One of my favourite DOS games was master of orion 1 for instance. I could, despite its numerous flaws, play that again and again and again. Master of Orion 2 was not bad either, but it was nowhere near as addictive and the gameplay was also more convoluted and slower.
(Sometimes semi-new games are also ok such as Warcraft 3. I am not saying ALL new games are bad, but it seems as if games were kind of dumbed down to be more like a video to watch, with semi-few interactive elements as you watch it.
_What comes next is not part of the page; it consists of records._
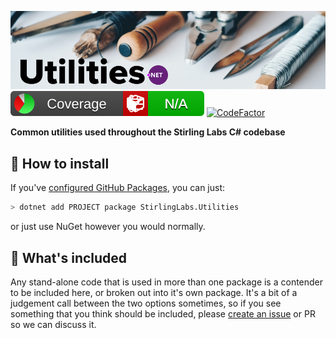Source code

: ![Utilities.Net](utilities-dotnet.png)
![coverage badge](https://github.com/StirlingLabs/Utilities.Net/blob/coverage/coverage/badge_combined.svg) [![CodeFactor](https://www.codefactor.io/repository/github/stirlinglabs/utilities.net/badge?s=016763d52aea57b89a59fe809f85552eb1f08055)](https://www.codefactor.io/repository/github/stirlinglabs/utilities.net)

**Common utilities used throughout the Stirling Labs C# codebase**

## 🚀 How to install

If you've [configured GitHub Packages](/StirlingLabs/Logging/blob/master/docs/GitHubPackages.md), you can just:
```bash
> dotnet add PROJECT package StirlingLabs.Utilities
```
or just use NuGet however you would normally.

## 👀 What's included

Any stand-alone code that is used in more than one package is a contender to be included
here, or broken out into it's own package.  It's a bit of a judgement call between the
two options sometimes, so if you see something that you think should be included, please
[create an issue](/StirlingLabs/Utilities.Net/issues/new) or PR so we can discuss it.
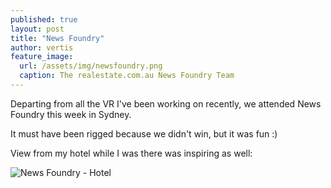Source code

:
 ```yaml
---
published: true
layout: post
title: "News Foundry"
author: vertis
feature_image:
  url: /assets/img/newsfoundry.png
  caption: The realestate.com.au News Foundry Team
---
```


Departing from all the VR I've been working on recently, we attended News Foundry this week in Sydney.

It must have been rigged because we didn't win, but it was fun :)

View from my hotel while I was there was inspiring as well:

![News Foundry - Hotel](https://imagedelivery.net/oX4qJVfXHjtomqEsf4Y2wg/7974ffc1-8c81-4cd6-67ea-7a180150b500/w=800)
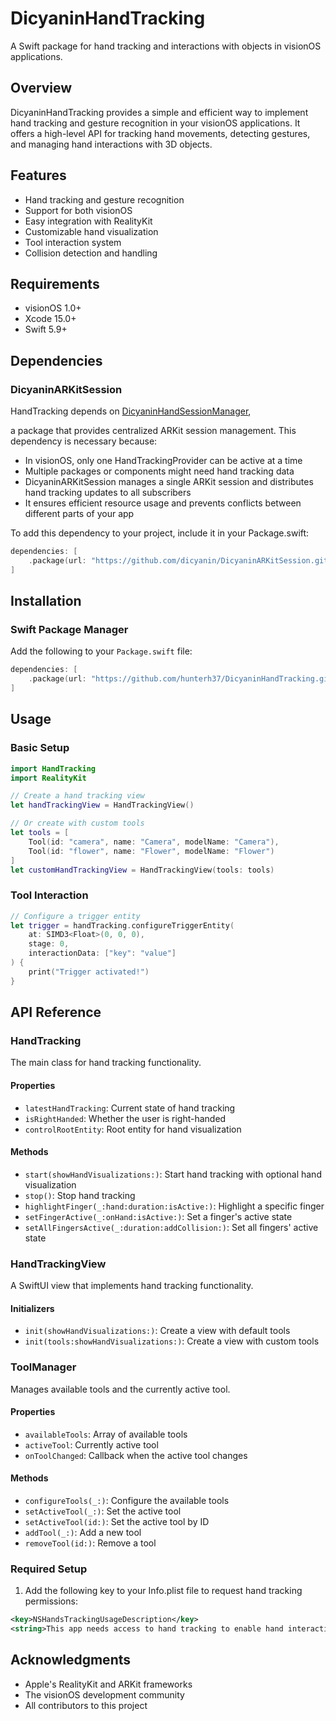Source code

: 

# DicyaninHandTracking

A Swift package for hand tracking and interactions with objects in visionOS applications.

## Overview

DicyaninHandTracking provides a simple and efficient way to implement hand tracking and gesture recognition in your visionOS applications. It offers a high-level API for tracking hand movements, detecting gestures, and managing hand interactions with 3D objects.

## Features

- Hand tracking and gesture recognition
- Support for both visionOS 
- Easy integration with RealityKit
- Customizable hand visualization
- Tool interaction system
- Collision detection and handling

## Requirements

- visionOS 1.0+
- Xcode 15.0+
- Swift 5.9+

## Dependencies

### DicyaninARKitSession

HandTracking depends on [DicyaninHandSessionManager](https://github.com/hunterh37/DicyaninHandSessionManager),

a package that provides centralized ARKit session management. This dependency is necessary because:

- In visionOS, only one HandTrackingProvider can be active at a time
- Multiple packages or components might need hand tracking data
- DicyaninARKitSession manages a single ARKit session and distributes hand tracking updates to all subscribers
- It ensures efficient resource usage and prevents conflicts between different parts of your app

To add this dependency to your project, include it in your Package.swift:

```swift
dependencies: [
    .package(url: "https://github.com/dicyanin/DicyaninARKitSession.git", from: "0.0.1")
]
```

## Installation

### Swift Package Manager

Add the following to your `Package.swift` file:

```swift
dependencies: [
    .package(url: "https://github.com/hunterh37/DicyaninHandTracking.git", from: "0.0.1")
]
```

## Usage

### Basic Setup

```swift
import HandTracking
import RealityKit

// Create a hand tracking view
let handTrackingView = HandTrackingView()

// Or create with custom tools
let tools = [
    Tool(id: "camera", name: "Camera", modelName: "Camera"),
    Tool(id: "flower", name: "Flower", modelName: "Flower")
]
let customHandTrackingView = HandTrackingView(tools: tools)
```

### Tool Interaction

```swift
// Configure a trigger entity
let trigger = handTracking.configureTriggerEntity(
    at: SIMD3<Float>(0, 0, 0),
    stage: 0,
    interactionData: ["key": "value"]
) { 
    print("Trigger activated!")
}
```

## API Reference

### HandTracking

The main class for hand tracking functionality.

#### Properties

- `latestHandTracking`: Current state of hand tracking
- `isRightHanded`: Whether the user is right-handed
- `controlRootEntity`: Root entity for hand visualization

#### Methods

- `start(showHandVisualizations:)`: Start hand tracking with optional hand visualization
- `stop()`: Stop hand tracking
- `highlightFinger(_:hand:duration:isActive:)`: Highlight a specific finger
- `setFingerActive(_:onHand:isActive:)`: Set a finger's active state
- `setAllFingersActive(_:duration:addCollision:)`: Set all fingers' active state

### HandTrackingView

A SwiftUI view that implements hand tracking functionality.

#### Initializers

- `init(showHandVisualizations:)`: Create a view with default tools
- `init(tools:showHandVisualizations:)`: Create a view with custom tools

### ToolManager

Manages available tools and the currently active tool.

#### Properties

- `availableTools`: Array of available tools
- `activeTool`: Currently active tool
- `onToolChanged`: Callback when the active tool changes

#### Methods

- `configureTools(_:)`: Configure the available tools
- `setActiveTool(_:)`: Set the active tool
- `setActiveTool(id:)`: Set the active tool by ID
- `addTool(_:)`: Add a new tool
- `removeTool(id:)`: Remove a tool

### Required Setup

1. Add the following key to your Info.plist file to request hand tracking permissions:
```xml
<key>NSHandsTrackingUsageDescription</key>
<string>This app needs access to hand tracking to enable hand interaction features.</string>
```


## Acknowledgments

- Apple's RealityKit and ARKit frameworks
- The visionOS development community
- All contributors to this project 

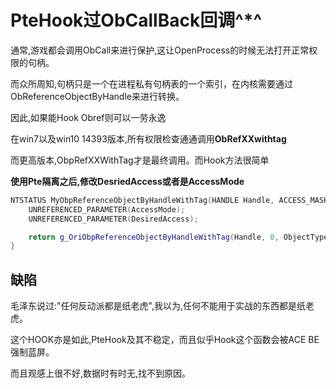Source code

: # PteHook过ObCallBack回调^*^

通常,游戏都会调用ObCall来进行保护,这让OpenProcess的时候无法打开正常权限的句柄。

而众所周知,句柄只是一个在进程私有句柄表的一个索引，在内核需要通过ObReferenceObjectByHandle来进行转换。

因此,如果能Hook Obref则可以一劳永逸

在win7以及win10 14393版本,所有权限检查通通调用**ObRefXXwithtag**

而更高版本,ObpRefXXWithTag才是最终调用。而Hook方法很简单

**使用Pte隔离之后,修改DesriedAccess或者是AccessMode**

```c++
NTSTATUS MyObpReferenceObjectByHandleWithTag(HANDLE Handle, ACCESS_MASK DesiredAccess, POBJECT_TYPE ObjectType, KPROCESSOR_MODE AccessMode, ULONG Tag, PVOID* Object, POBJECT_HANDLE_INFORMATION HandleInformation,PVOID Unk) {
	UNREFERENCED_PARAMETER(AccessMode);
	UNREFERENCED_PARAMETER(DesiredAccess);

	return g_OriObpReferenceObjectByHandleWithTag(Handle, 0, ObjectType, 0, Tag, Object, HandleInformation,Unk);
}

```

## 缺陷

毛泽东说过:"任何反动派都是纸老虎",我以为,任何不能用于实战的东西都是纸老虎。

这个HOOK亦是如此,PteHook及其不稳定，而且似乎Hook这个函数会被ACE BE 强制蓝屏。

而且观感上很不好,数据时有时无,找不到原因。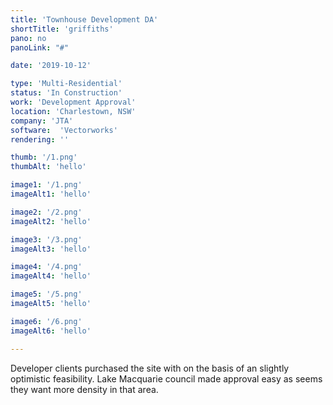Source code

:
 ```yaml
---
title: 'Townhouse Development DA'
shortTitle: 'griffiths'
pano: no
panoLink: "#"

date: '2019-10-12'

type: 'Multi-Residential'
status: 'In Construction'
work: 'Development Approval'
location: 'Charlestown, NSW'
company: 'JTA'
software:  'Vectorworks'
rendering: ''

thumb: '/1.png'
thumbAlt: 'hello'

image1: '/1.png'
imageAlt1: 'hello'

image2: '/2.png'
imageAlt2: 'hello'

image3: '/3.png'
imageAlt3: 'hello'

image4: '/4.png'
imageAlt4: 'hello'

image5: '/5.png'
imageAlt5: 'hello'

image6: '/6.png'
imageAlt6: 'hello'

---
```


Developer clients purchased the site with on the basis of an slightly optimistic feasibility. 
Lake Macquarie council made approval easy as seems they want more density in that area.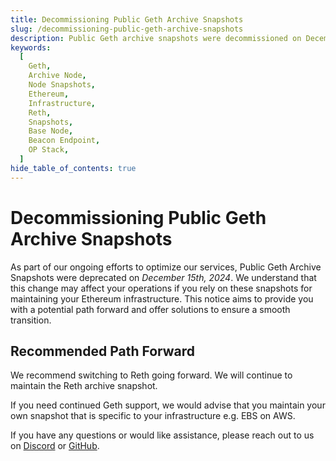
 ```yaml
---
title: Decommissioning Public Geth Archive Snapshots
slug: /decommissioning-public-geth-archive-snapshots
description: Public Geth archive snapshots were decommissioned on December 15th, 2024.
keywords:
  [
    Geth,
    Archive Node,
    Node Snapshots,
    Ethereum,
    Infrastructure,
    Reth,
    Snapshots,
    Base Node,
    Beacon Endpoint,
    OP Stack,
  ]
hide_table_of_contents: true
---
```


# Decommissioning Public Geth Archive Snapshots

As part of our ongoing efforts to optimize our services, Public Geth Archive Snapshots were deprecated on _December 15th, 2024_. We understand that this change may affect your operations if you rely on these snapshots for maintaining your Ethereum infrastructure. This notice aims to provide you with a potential path forward and offer solutions to ensure a smooth transition.

## Recommended Path Forward

We recommend switching to Reth going forward. We will continue to maintain the Reth archive snapshot.

If you need continued Geth support, we would advise that you maintain your own snapshot that is specific to your infrastructure e.g. EBS on AWS.

If you have any questions or would like assistance, please reach out to us on [Discord](https://base.org/discord) or [GitHub](https://github.com/base-org/node).
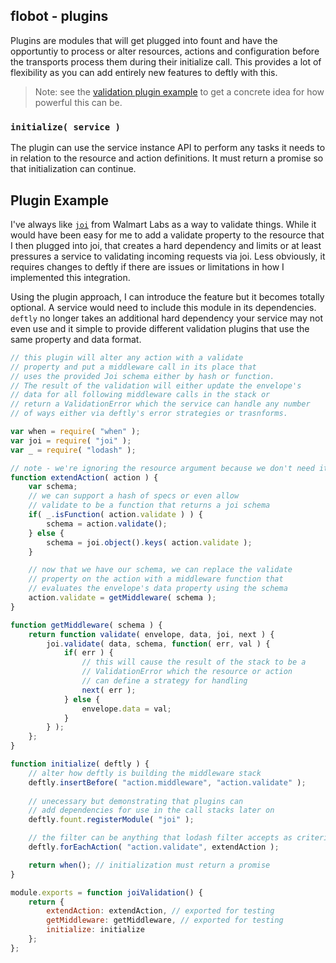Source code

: ## flobot - plugins
Plugins are modules that will get plugged into fount and have the opportuntiy to process or alter resources, actions and configuration before the transports process them during their initialize call. This provides a lot of flexibility as you can add entirely new features to deftly with this.

> Note: see the [validation plugin example](#plugin-example) to get a concrete idea for how powerful this can be.

### `initialize( service )`
The plugin can use the service instance API to perform any tasks it needs to in relation to the resource and action definitions. It must return a promise so that initialization can continue.

## Plugin Example
I've always like [`joi`]() from Walmart Labs as a way to validate things. While it would have been easy for me to add a validate property to the resource that I then plugged into joi, that creates a hard dependency and limits or at least pressures a service to validating incoming requests via joi. Less obviously, it requires changes to deftly if there are issues or limitations in how I implemented this integration.

Using the plugin approach, I can introduce the feature but it becomes totally optional. A service would need to include this module in its dependencies. `deftly` no longer takes an additional hard dependency your service may not even use and it simple to provide different validation plugins that use the same property and data format.

```js
// this plugin will alter any action with a validate
// property and put a middleware call in its place that
// uses the provided Joi schema either by hash or function.
// The result of the validation will either update the envelope's
// data for all following middleware calls in the stack or
// return a ValidationError which the service can handle any number
// of ways either via deftly's error strategies or trasnforms.

var when = require( "when" );
var joi = require( "joi" );
var _ = require( "lodash" );

// note - we're ignoring the resource argument because we don't need it here
function extendAction( action ) {
	var schema;
	// we can support a hash of specs or even allow
	// validate to be a function that returns a joi schema
	if( _.isFunction( action.validate ) ) {
		schema = action.validate();
	} else {
		schema = joi.object().keys( action.validate );
	}

	// now that we have our schema, we can replace the validate
	// property on the action with a middleware function that
	// evaluates the envelope's data property using the schema
	action.validate = getMiddleware( schema );
}

function getMiddleware( schema ) {
	return function validate( envelope, data, joi, next ) {
		joi.validate( data, schema, function( err, val ) {
			if( err ) {
				// this will cause the result of the stack to be a
				// ValidationError which the resource or action
				// can define a strategy for handling
				next( err );
			} else {
				envelope.data = val;
			}
		} );
	};
}

function initialize( deftly ) {
	// alter how deftly is building the middleware stack
	deftly.insertBefore( "action.middleware", "action.validate" );
	
	// unecessary but demonstrating that plugins can
	// add dependencies for use in the call stacks later on
	deftly.fount.registerModule( "joi" );

	// the filter can be anything that lodash filter accepts as criteria
	deftly.forEachAction( "action.validate", extendAction );

	return when(); // initialization must return a promise
}

module.exports = function joiValidation() {
	return {
		extendAction: extendAction, // exported for testing
		getMiddleware: getMiddleware, // exported for testing
		initialize: initialize
	};
};
```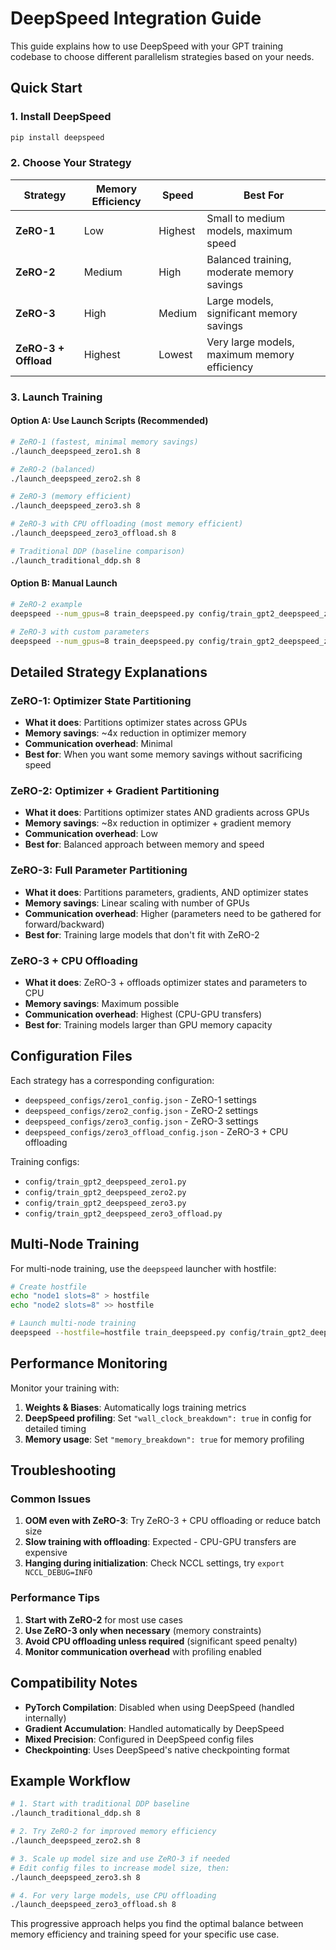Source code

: # DeepSpeed Integration Guide

This guide explains how to use DeepSpeed with your GPT training codebase to choose different parallelism strategies based on your needs.

## Quick Start

### 1. Install DeepSpeed
```bash
pip install deepspeed
```

### 2. Choose Your Strategy

| Strategy | Memory Efficiency | Speed | Best For |
|----------|-------------------|-------|----------|
| **ZeRO-1** | Low | Highest | Small to medium models, maximum speed |
| **ZeRO-2** | Medium | High | Balanced training, moderate memory savings |
| **ZeRO-3** | High | Medium | Large models, significant memory savings |
| **ZeRO-3 + Offload** | Highest | Lowest | Very large models, maximum memory efficiency |

### 3. Launch Training

#### Option A: Use Launch Scripts (Recommended)
```bash
# ZeRO-1 (fastest, minimal memory savings)
./launch_deepspeed_zero1.sh 8

# ZeRO-2 (balanced)
./launch_deepspeed_zero2.sh 8

# ZeRO-3 (memory efficient)
./launch_deepspeed_zero3.sh 8

# ZeRO-3 with CPU offloading (most memory efficient)
./launch_deepspeed_zero3_offload.sh 8

# Traditional DDP (baseline comparison)
./launch_traditional_ddp.sh 8
```

#### Option B: Manual Launch
```bash
# ZeRO-2 example
deepspeed --num_gpus=8 train_deepspeed.py config/train_gpt2_deepspeed_zero2.py

# ZeRO-3 with custom parameters
deepspeed --num_gpus=8 train_deepspeed.py config/train_gpt2_deepspeed_zero3.py --batch_size=16
```

## Detailed Strategy Explanations

### ZeRO-1: Optimizer State Partitioning
- **What it does**: Partitions optimizer states across GPUs
- **Memory savings**: ~4x reduction in optimizer memory
- **Communication overhead**: Minimal
- **Best for**: When you want some memory savings without sacrificing speed

### ZeRO-2: Optimizer + Gradient Partitioning  
- **What it does**: Partitions optimizer states AND gradients across GPUs
- **Memory savings**: ~8x reduction in optimizer + gradient memory
- **Communication overhead**: Low
- **Best for**: Balanced approach between memory and speed

### ZeRO-3: Full Parameter Partitioning
- **What it does**: Partitions parameters, gradients, AND optimizer states
- **Memory savings**: Linear scaling with number of GPUs
- **Communication overhead**: Higher (parameters need to be gathered for forward/backward)
- **Best for**: Training large models that don't fit with ZeRO-2

### ZeRO-3 + CPU Offloading
- **What it does**: ZeRO-3 + offloads optimizer states and parameters to CPU
- **Memory savings**: Maximum possible
- **Communication overhead**: Highest (CPU-GPU transfers)
- **Best for**: Training models larger than GPU memory capacity

## Configuration Files

Each strategy has a corresponding configuration:

- `deepspeed_configs/zero1_config.json` - ZeRO-1 settings
- `deepspeed_configs/zero2_config.json` - ZeRO-2 settings  
- `deepspeed_configs/zero3_config.json` - ZeRO-3 settings
- `deepspeed_configs/zero3_offload_config.json` - ZeRO-3 + CPU offloading

Training configs:
- `config/train_gpt2_deepspeed_zero1.py`
- `config/train_gpt2_deepspeed_zero2.py`
- `config/train_gpt2_deepspeed_zero3.py`
- `config/train_gpt2_deepspeed_zero3_offload.py`

## Multi-Node Training

For multi-node training, use the `deepspeed` launcher with hostfile:

```bash
# Create hostfile
echo "node1 slots=8" > hostfile
echo "node2 slots=8" >> hostfile

# Launch multi-node training
deepspeed --hostfile=hostfile train_deepspeed.py config/train_gpt2_deepspeed_zero2.py
```

## Performance Monitoring

Monitor your training with:

1. **Weights & Biases**: Automatically logs training metrics
2. **DeepSpeed profiling**: Set `"wall_clock_breakdown": true` in config for detailed timing
3. **Memory usage**: Set `"memory_breakdown": true` for memory profiling

## Troubleshooting

### Common Issues

1. **OOM even with ZeRO-3**: Try ZeRO-3 + CPU offloading or reduce batch size
2. **Slow training with offloading**: Expected - CPU-GPU transfers are expensive
3. **Hanging during initialization**: Check NCCL settings, try `export NCCL_DEBUG=INFO`

### Performance Tips

1. **Start with ZeRO-2** for most use cases
2. **Use ZeRO-3 only when necessary** (memory constraints)
3. **Avoid CPU offloading unless required** (significant speed penalty)
4. **Monitor communication overhead** with profiling enabled

## Compatibility Notes

- **PyTorch Compilation**: Disabled when using DeepSpeed (handled internally)
- **Gradient Accumulation**: Handled automatically by DeepSpeed
- **Mixed Precision**: Configured in DeepSpeed config files
- **Checkpointing**: Uses DeepSpeed's native checkpointing format

## Example Workflow

```bash
# 1. Start with traditional DDP baseline
./launch_traditional_ddp.sh 8

# 2. Try ZeRO-2 for improved memory efficiency
./launch_deepspeed_zero2.sh 8

# 3. Scale up model size and use ZeRO-3 if needed
# Edit config files to increase model size, then:
./launch_deepspeed_zero3.sh 8

# 4. For very large models, use CPU offloading
./launch_deepspeed_zero3_offload.sh 8
```

This progressive approach helps you find the optimal balance between memory efficiency and training speed for your specific use case.
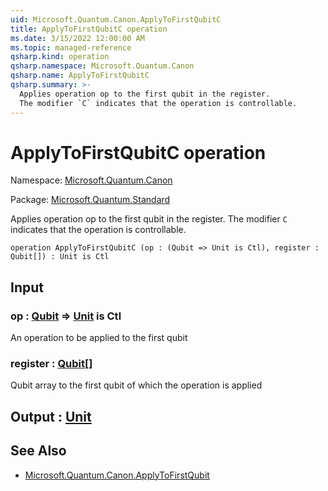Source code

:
```yaml
---
uid: Microsoft.Quantum.Canon.ApplyToFirstQubitC
title: ApplyToFirstQubitC operation
ms.date: 3/15/2022 12:00:00 AM
ms.topic: managed-reference
qsharp.kind: operation
qsharp.namespace: Microsoft.Quantum.Canon
qsharp.name: ApplyToFirstQubitC
qsharp.summary: >-
  Applies operation op to the first qubit in the register.
  The modifier `C` indicates that the operation is controllable.
---
```


# ApplyToFirstQubitC operation

Namespace: [Microsoft.Quantum.Canon](xref:Microsoft.Quantum.Canon)

Package: [Microsoft.Quantum.Standard](https://nuget.org/packages/Microsoft.Quantum.Standard)


Applies operation op to the first qubit in the register.The modifier `C` indicates that the operation is controllable.

```qsharp
operation ApplyToFirstQubitC (op : (Qubit => Unit is Ctl), register : Qubit[]) : Unit is Ctl
```


## Input

### op : [Qubit](xref:microsoft.quantum.qsharp.valueliterals#qubit-literals) => [Unit](xref:microsoft.quantum.qsharp.valueliterals#unit-literal)  is Ctl

An operation to be applied to the first qubit


### register : [Qubit](xref:microsoft.quantum.qsharp.valueliterals#qubit-literals)[]

Qubit array to the first qubit of which the operation is applied



## Output : [Unit](xref:microsoft.quantum.qsharp.valueliterals#unit-literal)



## See Also

- [Microsoft.Quantum.Canon.ApplyToFirstQubit](xref:Microsoft.Quantum.Canon.ApplyToFirstQubit)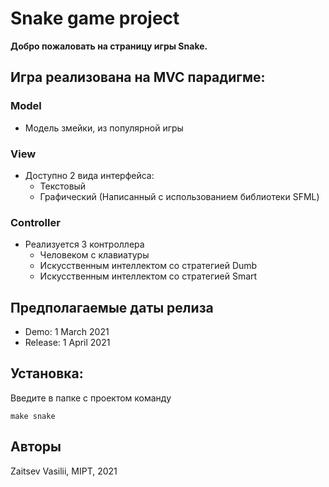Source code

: 

# Snake game project

**Добро пожаловать на страницу игры Snake.**

## Игра реализована на **MVC** парадигме:

### Model
- Модель змейки, из популярной игры

### View
- Доступно 2 вида интерфейса:
  - Текстовый
  - Графический (Написанный с использованием библиотеки SFML)

### Controller
- Реализуется 3 контроллера
  - Человеком с клавиатуры
  - Искусственным интеллектом со стратегией Dumb
  - Искусственным интеллектом со стратегией Smart


## Предполагаемые даты релиза
- Demo: 1 March 2021
- Release: 1 April 2021
 
## Установка:
Введите в папке с проектом команду
```
make snake
```


## Авторы
Zaitsev Vasilii,
MIPT, 2021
That's IMO not really a game. And just XP grinding for the big bad wolf to scale to the next level, deal out more damage, as your HP grows ... that's not really playing either. That's just wasting your time.)
The value of being small for most users almost doesn't exist. If you have bandwidth limits then yeah download size is important but most don't.
So the only meaningful change optimizations make is "will it run well enough" and "does it fit on my disk".
Put more plainly "if it works at all it doesn't matter" is how most consumers (probably correctly) treat performance optimizations/installation size.
The sacrifices you talk about were made at explicit request of consumers. Games have to be "long enough" and the difference between enough game loop and grinding is a taste thing. Games have to be "pretty" and for better or worse stylized takes effort and is a taste thing (see Wind Waker) while fancy high res lighting engines are generally recognized as good.
I will say though while being made by indies means they are optimized terribly the number of stylized short games is phenomenally high it can just be hard to find them.
Especially since it is difficult for an hour or two game to be as impactful as a similar length movie so they tend to not be brought up as frequently.
Filesize matters, especially to people with limited bandwidth and data caps. The increasing cost of SSDs only makes this situation more hardware constrained.
I wonder what his feelings are in this age of AI.
Just speculation on my part of course.
Also, “masters of doom” is such a good book. Recommend it for anyone who wants to peek behind the scenes of how Carmack, Romero, and iD software built Doom (and Wolf3D etc).
But a very cool link, thanks for sharing! :)
No touch controls though, it just plays the intro loop
Also, with DOOM running on all these things now, is it still impossible to get it to run well on a 386?
Does this means you can run a doom instance on each bud? Is it viable to make a distributed app to use the computing power of both buds at once?
Using them for distributed computation though? interesting use of free will xD
Left ear for the right eye and vice versa
"VR Doom has been ported to an earbud(s)" ;)
But, this probably makes more sense.
- Society continues to produce more and more powerful devices.
- More and more of these devices begin running Doom.
- When this reaches the saturation point, society becomes Doom.